The IA Client – The Swiss Army Knife of Internet Archive

dessant · on June 6, 2019

If you're looking for a convenient way to search web pages on the Internet Archive, you may also use my browser extension for viewing archived and cached versions of web pages, it supports 15 data sources, and page archiving is also planned.

https://github.com/dessant/view-page-archive

gitgud · on June 6, 2019

Great idea! And a good way to solve a repetitive task I run into often.

IntelMiner · on June 6, 2019

I was a little disappointed with the IA app. It works fairly well for the most part, but it seems to lag behind in features for the site

I wanted to download all of the Computer Chronicles. Both for viewing offline and to have my own "set" of files. I even re-encoded them to HEVC (from MPEG-2) and put them up here https://intelminer.com/torrents/TV%20SHOWS/Computer%20Chroni...

Getting them from the Archive through was an exercise in frustration. IA offers (and heavily recommends) using the torrent download option to ease on bandwidth cost

Unfortunately for what ever reason, there's no way to pull down the .torrent files using this method.

In the end I had to simply pull the MPEG-2 videos down one by one over the course of several months (due to speed limiting on IA's end)

textfiles · on June 6, 2019

I just tried this in bash:

for each in `ia search collection:computerchronicles --itemlist`; do ia download $each --glob=*.torrent; done

I have myself a directory of torrents.

IntelMiner · on June 6, 2019

I'm glad it works now.

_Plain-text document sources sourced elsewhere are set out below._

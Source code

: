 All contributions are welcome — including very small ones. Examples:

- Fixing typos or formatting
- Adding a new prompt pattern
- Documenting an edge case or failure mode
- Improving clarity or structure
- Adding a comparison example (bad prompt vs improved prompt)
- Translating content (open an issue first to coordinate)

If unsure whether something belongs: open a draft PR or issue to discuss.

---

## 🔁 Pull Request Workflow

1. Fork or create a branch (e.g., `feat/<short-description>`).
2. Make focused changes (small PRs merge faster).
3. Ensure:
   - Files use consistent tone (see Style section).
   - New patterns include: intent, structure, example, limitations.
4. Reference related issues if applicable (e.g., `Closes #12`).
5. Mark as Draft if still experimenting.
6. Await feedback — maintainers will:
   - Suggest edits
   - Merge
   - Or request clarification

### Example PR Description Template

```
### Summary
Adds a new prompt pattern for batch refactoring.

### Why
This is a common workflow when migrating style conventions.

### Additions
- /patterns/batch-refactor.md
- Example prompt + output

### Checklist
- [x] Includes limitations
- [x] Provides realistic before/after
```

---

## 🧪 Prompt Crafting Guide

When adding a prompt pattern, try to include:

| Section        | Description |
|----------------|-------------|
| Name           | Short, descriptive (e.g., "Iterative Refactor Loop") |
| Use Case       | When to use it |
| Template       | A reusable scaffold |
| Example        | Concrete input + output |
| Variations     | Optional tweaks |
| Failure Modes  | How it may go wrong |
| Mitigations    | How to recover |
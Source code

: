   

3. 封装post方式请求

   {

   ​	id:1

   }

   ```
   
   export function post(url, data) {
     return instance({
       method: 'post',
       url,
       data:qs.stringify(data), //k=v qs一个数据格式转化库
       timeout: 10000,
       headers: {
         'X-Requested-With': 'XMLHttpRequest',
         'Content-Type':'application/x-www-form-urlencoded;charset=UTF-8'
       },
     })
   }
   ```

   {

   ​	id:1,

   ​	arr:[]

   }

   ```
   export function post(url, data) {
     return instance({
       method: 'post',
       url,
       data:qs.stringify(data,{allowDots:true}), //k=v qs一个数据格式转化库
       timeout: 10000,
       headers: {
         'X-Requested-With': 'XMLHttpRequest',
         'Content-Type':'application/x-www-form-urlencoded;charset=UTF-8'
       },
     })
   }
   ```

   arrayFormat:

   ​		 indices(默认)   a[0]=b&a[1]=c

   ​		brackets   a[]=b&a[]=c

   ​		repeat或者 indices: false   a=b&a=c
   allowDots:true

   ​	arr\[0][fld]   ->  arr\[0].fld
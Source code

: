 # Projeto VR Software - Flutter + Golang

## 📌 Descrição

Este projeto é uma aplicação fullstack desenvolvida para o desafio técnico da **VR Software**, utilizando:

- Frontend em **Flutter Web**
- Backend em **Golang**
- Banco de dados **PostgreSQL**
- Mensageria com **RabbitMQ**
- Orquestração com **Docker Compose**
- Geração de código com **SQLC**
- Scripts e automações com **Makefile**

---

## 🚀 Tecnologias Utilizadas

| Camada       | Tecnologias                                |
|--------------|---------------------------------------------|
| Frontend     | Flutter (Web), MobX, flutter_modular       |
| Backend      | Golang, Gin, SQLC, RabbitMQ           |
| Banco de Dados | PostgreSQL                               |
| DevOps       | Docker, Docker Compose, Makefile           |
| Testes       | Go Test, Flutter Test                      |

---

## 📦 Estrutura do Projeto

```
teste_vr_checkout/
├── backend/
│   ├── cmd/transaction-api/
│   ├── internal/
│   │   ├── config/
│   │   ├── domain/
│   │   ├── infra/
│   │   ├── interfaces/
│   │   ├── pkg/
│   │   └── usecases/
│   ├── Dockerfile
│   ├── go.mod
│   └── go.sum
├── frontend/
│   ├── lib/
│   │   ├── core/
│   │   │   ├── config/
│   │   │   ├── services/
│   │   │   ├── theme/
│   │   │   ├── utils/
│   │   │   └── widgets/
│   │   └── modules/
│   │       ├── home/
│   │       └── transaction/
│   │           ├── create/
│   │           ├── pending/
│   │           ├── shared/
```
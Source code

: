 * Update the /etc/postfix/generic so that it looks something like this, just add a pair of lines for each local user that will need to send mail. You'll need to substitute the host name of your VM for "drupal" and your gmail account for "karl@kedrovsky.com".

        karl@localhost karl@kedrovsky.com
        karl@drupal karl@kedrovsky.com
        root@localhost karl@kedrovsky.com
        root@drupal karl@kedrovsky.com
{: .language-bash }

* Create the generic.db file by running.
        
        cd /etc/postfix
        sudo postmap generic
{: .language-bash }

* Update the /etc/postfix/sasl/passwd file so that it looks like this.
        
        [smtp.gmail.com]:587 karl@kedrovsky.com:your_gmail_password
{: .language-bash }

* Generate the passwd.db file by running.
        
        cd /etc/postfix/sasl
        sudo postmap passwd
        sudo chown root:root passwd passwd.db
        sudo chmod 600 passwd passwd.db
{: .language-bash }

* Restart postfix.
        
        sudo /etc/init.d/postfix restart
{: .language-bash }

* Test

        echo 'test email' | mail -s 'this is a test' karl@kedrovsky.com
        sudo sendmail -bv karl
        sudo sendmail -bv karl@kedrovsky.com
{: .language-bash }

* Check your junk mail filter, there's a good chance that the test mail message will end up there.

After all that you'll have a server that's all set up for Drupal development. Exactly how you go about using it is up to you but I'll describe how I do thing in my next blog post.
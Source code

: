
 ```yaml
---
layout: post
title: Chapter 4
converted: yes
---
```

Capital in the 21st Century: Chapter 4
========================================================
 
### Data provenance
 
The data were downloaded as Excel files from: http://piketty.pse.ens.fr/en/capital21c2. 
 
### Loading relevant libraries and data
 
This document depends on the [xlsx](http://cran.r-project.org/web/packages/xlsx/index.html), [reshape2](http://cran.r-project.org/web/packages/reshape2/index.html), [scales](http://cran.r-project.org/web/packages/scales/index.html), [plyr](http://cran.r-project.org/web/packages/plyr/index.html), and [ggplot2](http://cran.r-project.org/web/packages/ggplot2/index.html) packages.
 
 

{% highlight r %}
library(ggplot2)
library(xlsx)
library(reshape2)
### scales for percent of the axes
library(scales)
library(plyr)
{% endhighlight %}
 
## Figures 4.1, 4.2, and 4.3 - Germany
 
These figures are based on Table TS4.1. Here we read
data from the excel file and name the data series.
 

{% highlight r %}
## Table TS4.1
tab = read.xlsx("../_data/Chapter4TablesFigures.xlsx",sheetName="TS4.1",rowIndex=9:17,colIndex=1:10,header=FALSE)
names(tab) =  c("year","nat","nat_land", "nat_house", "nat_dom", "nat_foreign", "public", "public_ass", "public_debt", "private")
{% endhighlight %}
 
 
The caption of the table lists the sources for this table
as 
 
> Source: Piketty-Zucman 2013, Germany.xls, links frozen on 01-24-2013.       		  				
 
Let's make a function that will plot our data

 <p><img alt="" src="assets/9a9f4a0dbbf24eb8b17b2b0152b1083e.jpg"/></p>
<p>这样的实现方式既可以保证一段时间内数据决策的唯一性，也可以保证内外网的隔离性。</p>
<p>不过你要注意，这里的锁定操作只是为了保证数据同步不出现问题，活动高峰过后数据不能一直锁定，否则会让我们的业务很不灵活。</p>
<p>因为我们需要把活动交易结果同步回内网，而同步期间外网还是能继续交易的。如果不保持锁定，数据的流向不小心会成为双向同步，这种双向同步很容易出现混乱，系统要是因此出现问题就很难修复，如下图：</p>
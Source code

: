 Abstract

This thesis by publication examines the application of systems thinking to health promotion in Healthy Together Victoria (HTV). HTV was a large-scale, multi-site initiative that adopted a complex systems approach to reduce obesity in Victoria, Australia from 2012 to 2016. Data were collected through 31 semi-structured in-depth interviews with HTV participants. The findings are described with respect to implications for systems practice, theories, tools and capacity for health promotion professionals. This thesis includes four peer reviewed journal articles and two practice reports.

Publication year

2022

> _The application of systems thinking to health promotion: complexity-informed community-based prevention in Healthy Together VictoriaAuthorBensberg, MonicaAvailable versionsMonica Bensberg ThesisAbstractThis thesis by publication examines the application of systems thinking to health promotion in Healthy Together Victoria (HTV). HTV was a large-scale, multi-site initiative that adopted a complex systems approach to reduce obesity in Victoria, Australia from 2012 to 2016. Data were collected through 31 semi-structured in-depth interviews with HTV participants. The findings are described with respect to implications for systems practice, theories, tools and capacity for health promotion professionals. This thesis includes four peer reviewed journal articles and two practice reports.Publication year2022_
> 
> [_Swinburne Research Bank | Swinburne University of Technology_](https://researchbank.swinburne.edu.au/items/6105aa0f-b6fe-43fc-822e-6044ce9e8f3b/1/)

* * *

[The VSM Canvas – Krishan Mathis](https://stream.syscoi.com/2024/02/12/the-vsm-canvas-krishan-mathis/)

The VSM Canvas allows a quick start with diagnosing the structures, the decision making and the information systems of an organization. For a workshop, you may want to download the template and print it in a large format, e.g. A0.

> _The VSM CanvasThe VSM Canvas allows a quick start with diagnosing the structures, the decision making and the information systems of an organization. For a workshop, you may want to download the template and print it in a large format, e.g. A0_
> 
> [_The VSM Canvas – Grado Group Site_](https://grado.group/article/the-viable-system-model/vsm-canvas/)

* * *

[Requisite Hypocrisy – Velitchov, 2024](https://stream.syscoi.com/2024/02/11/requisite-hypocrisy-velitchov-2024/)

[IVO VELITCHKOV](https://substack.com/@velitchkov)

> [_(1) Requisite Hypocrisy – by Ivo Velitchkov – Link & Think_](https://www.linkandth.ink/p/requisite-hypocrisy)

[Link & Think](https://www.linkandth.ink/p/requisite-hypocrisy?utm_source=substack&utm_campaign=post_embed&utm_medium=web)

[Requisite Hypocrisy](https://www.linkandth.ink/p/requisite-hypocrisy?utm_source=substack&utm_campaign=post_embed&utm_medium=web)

At the time it didn't seem to list .torrent as a valid option though

textmode · on June 7, 2019

# If are not a Python user or want to try something different (faster), can be done with sh, sed, openssl, curl/wget/etc. plus a simple utility I wrote called "yy025" (https://news.ycombinator.com/item?id=17689152). yy025 is a more generalised "Swiss Army Knife" for making requests to any website. This solution uses a traditional method called "http pipelining".

   export Connection=keep-alive;
   n=1;while true;do
   test $n -le 8||break
   echo https://archive.org/details/computerchronicles?\&sort=-downloads\&page=$n
   n=$((n+1));done \
   |yy025|openssl s_client -connect archive.org:443 -ign_eof \
   |sed '/item-ia\" [^ ]/!d;s,.*=\",,;s/\"//;s,.*,https://archive.org/download/&/&_archive.torrent,' \
   |yy025|openssl s_client -connect archive.org:443 -ign_eof|sed '/Location:/!d;s/Location: //'

# Additional command-line options for openssl s_client omitted for sake of brevity. The above outputs the torrent urls. Feed those to curl or wget or whatever similar program you choose, or maybe directly to a torrent client. Something like

   |while read url;do curl -O $url;done

unmole · on June 7, 2019

I though HTTP pipelining was discouraged and that most servers disabled by default. Is that not true?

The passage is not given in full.